━━━ Information ━━━

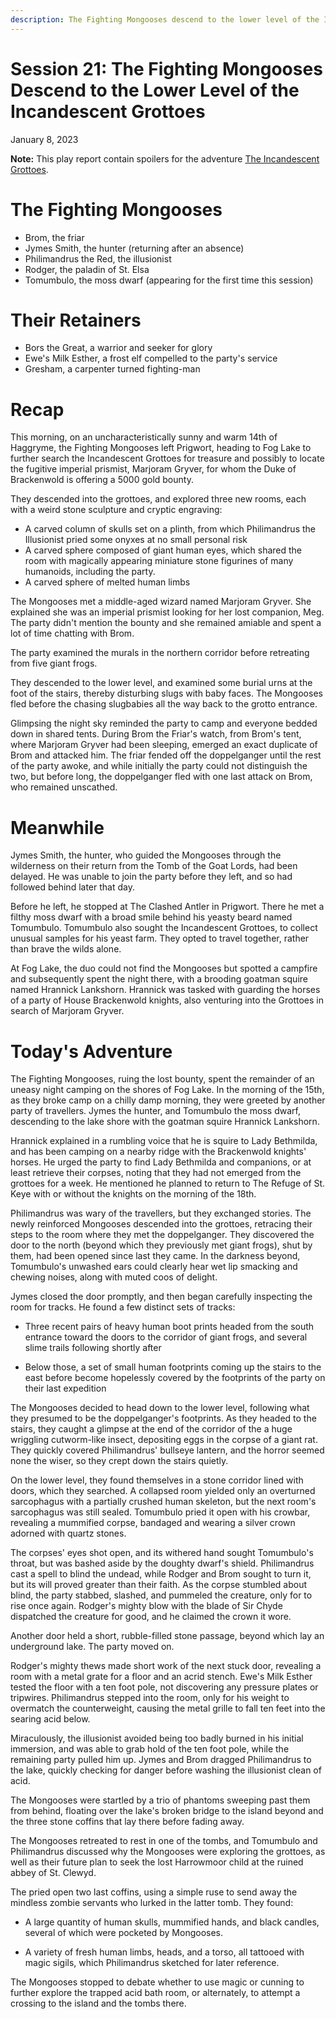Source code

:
 ```yaml
---
description: The Fighting Mongooses descend to the lower level of the Incandescent Grottoes, uncovering treasure, traps, clues, and horrors.
---
```


# Session 21: The Fighting Mongooses Descend to the Lower Level of the Incandescent Grottoes

January 8, 2023

**Note:** This play report contain spoilers for the adventure [The Incandescent Grottoes](https://necroticgnome.com/products/the-incandescent-grottoes).

# The Fighting Mongooses

- Brom, the friar
- Jymes Smith, the hunter (returning after an absence)
- Philimandrus the Red, the illusionist
- Rodger, the paladin of St. Elsa
- Tomumbulo, the moss dwarf (appearing for the first time this session)

# Their Retainers

- Bors the Great, a warrior and seeker for glory
- Ewe's Milk Esther, a frost elf compelled to the party's service
- Gresham, a carpenter turned fighting-man

# Recap

This morning, on an uncharacteristically sunny and warm 14th of Haggryme, the Fighting Mongooses left Prigwort, heading to Fog Lake to further search the Incandescent Grottoes for treasure and possibly to locate the fugitive imperial prismist, Marjoram Gryver, for whom the Duke of Brackenwold is offering a 5000 gold bounty.

They descended into the grottoes, and explored three new rooms, each with a weird stone sculpture and cryptic engraving:
- A carved column of skulls set on a plinth, from which Philimandrus the Illusionist pried some onyxes at no small personal risk
- A carved sphere composed of giant human eyes, which shared the room with magically appearing miniature stone figurines of many humanoids, including the party.
- A carved sphere of melted human limbs

The Mongooses met a middle-aged wizard named Marjoram Gryver. She explained she was an imperial prismist looking for her lost companion, Meg. The party didn't mention the bounty and she remained amiable and spent a lot of time chatting with Brom.

The party examined the murals in the northern corridor before retreating from five giant frogs.

They descended to the lower level, and examined some burial urns at the foot of the stairs, thereby disturbing slugs with baby faces. The Mongooses fled before the chasing slugbabies all the way back to the grotto entrance.

Glimpsing the night sky reminded the party to camp and everyone bedded down in shared tents. During Brom the Friar's watch, from Brom's tent, where Marjoram Gryver had been sleeping, emerged an exact duplicate of Brom and attacked him. The friar fended off the doppelganger until the rest of the party awoke, and while initially the party could not distinguish the two, but before long, the doppelganger fled with one last attack on Brom, who remained unscathed.

# Meanwhile

Jymes Smith, the hunter, who guided the Mongooses through the wilderness on their return from the Tomb of the Goat Lords, had been delayed. He was unable to join the party before they left, and so had followed behind later that day.

Before he left, he stopped at The Clashed Antler in Prigwort. There he met a filthy moss dwarf with a broad smile behind his yeasty beard named Tomumbulo. Tomumbulo also sought the Incandescent Grottoes, to collect unusual samples for his yeast farm. They opted to travel together, rather than brave the wilds alone.

At Fog Lake, the duo could not find the Mongooses but spotted a campfire and subsequently spent the night there, with a brooding goatman squire named Hrannick Lankshorn. Hrannick was tasked with guarding the horses of a party of House Brackenwold knights, also venturing into the Grottoes in search of Marjoram Gryver.

# Today's Adventure

The Fighting Mongooses, ruing the lost bounty, spent the remainder of an uneasy night camping on the shores of Fog Lake. In the morning of the 15th, as they broke camp on a chilly damp morning, they were greeted by another party of travellers. Jymes the hunter, and Tomumbulo the moss dwarf, descending to the lake shore with the goatman squire Hrannick Lankshorn.

Hrannick explained in a rumbling voice that he is squire to Lady Bethmilda, and has been camping on a nearby ridge with the Brackenwold knights' horses. He urged the party to find Lady Bethmilda and companions, or at least retrieve their corpses, noting that they had not emerged from the grottoes for a week. He mentioned he planned to return to The Refuge of St. Keye with or without the knights on the morning of the 18th.

Philimandrus was wary of the travellers, but they exchanged stories. The newly reinforced Mongooses descended into the grottoes, retracing their steps to the room where they met the doppelganger. They discovered the door to the north (beyond which they previously met giant frogs), shut by them, had been opened since last they came. In the darkness beyond, Tomumbulo's unwashed ears could clearly hear wet lip smacking and chewing noises, along with muted coos of delight.

Jymes closed the door promptly, and then began carefully inspecting the room for tracks. He found a few distinct sets of tracks:

- Three recent pairs of heavy human boot prints headed from the south entrance toward the doors to the corridor of giant frogs, and several slime trails following shortly after

- Below those, a set of small human footprints coming up the stairs to the east before become hopelessly covered by the footprints of the party on their last expedition

The Mongooses decided to head down to the lower level, following what they presumed to be the doppelganger's footprints. As they headed to the stairs, they caught a glimpse at the end of the corridor of the a huge wriggling cutworm-like insect, depositing eggs in the corpse of a giant rat. They quickly covered Philimandrus' bullseye lantern, and the horror seemed none the wiser, so they crept down the stairs quietly.

On the lower level, they found themselves in a stone corridor lined with doors, which they searched. A collapsed room yielded only an overturned sarcophagus with a partially crushed human skeleton, but the next room's sarcophagus was still sealed. Tomumbulo pried it open with his crowbar, revealing a mummified corpse, bandaged and wearing a silver crown adorned with quartz stones.

The corpses' eyes shot open, and its withered hand sought Tomumbulo's throat, but was bashed aside by the doughty dwarf's shield. Philimandrus cast a spell to blind the undead, while Rodger and Brom sought to turn it, but its will proved greater than their faith. As the corpse stumbled about blind, the party stabbed, slashed, and pummeled the creature, only for to rise once again. Rodger's mighty blow with the blade of Sir Chyde dispatched the creature for good, and he claimed the crown it wore.

Another door held a short, rubble-filled stone passage, beyond which lay an underground lake. The party moved on.

Rodger's mighty thews made short work of the next stuck door, revealing a room with a metal grate for a floor and an acrid stench. Ewe's Milk Esther tested the floor with a ten foot pole, not discovering any pressure plates or tripwires. Philimandrus stepped into the room, only for his weight to overmatch the counterweight, causing the metal grille to fall ten feet into the searing acid below.

Miraculously, the illusionist avoided being too badly burned in his initial immersion, and was able to grab hold of the ten foot pole, while the remaining party pulled him up. Jymes and Brom dragged Philimandrus to the lake, quickly checking for danger before washing the illusionist clean of acid.

The Mongooses were startled by a trio of phantoms sweeping past them from behind, floating over the lake's broken bridge to the island beyond and the three stone coffins that lay there before fading away.

The Mongooses retreated to rest in one of the tombs, and Tomumbulo and Philimandrus discussed why the Mongooses were exploring the grottoes, as well as their future plan to seek the lost Harrowmoor child at the ruined abbey of St. Clewyd.

The pried open two last coffins, using a simple ruse to send away the mindless zombie servants who lurked in the latter tomb. They found:

- A large quantity of human skulls, mummified hands, and black candles, several of which were pocketed by Mongooses.

- A variety of fresh human limbs, heads, and a torso, all tattooed with magic sigils, which Philimandrus sketched for later reference.

The Mongooses stopped to debate whether to use magic or cunning to further explore the trapped acid bath room, or alternately, to attempt a crossing to the island and the tombs there.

━━━

Activity: Everything from the line containing "Another door held" to the last line of the material above should be printed exactly, both ends included.

Finished exercise:
Another door held a short, rubble-filled stone passage, beyond which lay an underground lake. The party moved on.

Rodger's mighty thews made short work of the next stuck door, revealing a room with a metal grate for a floor and an acrid stench. Ewe's Milk Esther tested the floor with a ten foot pole, not discovering any pressure plates or tripwires. Philimandrus stepped into the room, only for his weight to overmatch the counterweight, causing the metal grille to fall ten feet into the searing acid below.

Miraculously, the illusionist avoided being too badly burned in his initial immersion, and was able to grab hold of the ten foot pole, while the remaining party pulled him up. Jymes and Brom dragged Philimandrus to the lake, quickly checking for danger before washing the illusionist clean of acid.

The Mongooses were startled by a trio of phantoms sweeping past them from behind, floating over the lake's broken bridge to the island beyond and the three stone coffins that lay there before fading away.

The Mongooses retreated to rest in one of the tombs, and Tomumbulo and Philimandrus discussed why the Mongooses were exploring the grottoes, as well as their future plan to seek the lost Harrowmoor child at the ruined abbey of St. Clewyd.

The pried open two last coffins, using a simple ruse to send away the mindless zombie servants who lurked in the latter tomb. They found:

- A large quantity of human skulls, mummified hands, and black candles, several of which were pocketed by Mongooses.

- A variety of fresh human limbs, heads, and a torso, all tattooed with magic sigils, which Philimandrus sketched for later reference.

The Mongooses stopped to debate whether to use magic or cunning to further explore the trapped acid bath room, or alternately, to attempt a crossing to the island and the tombs there.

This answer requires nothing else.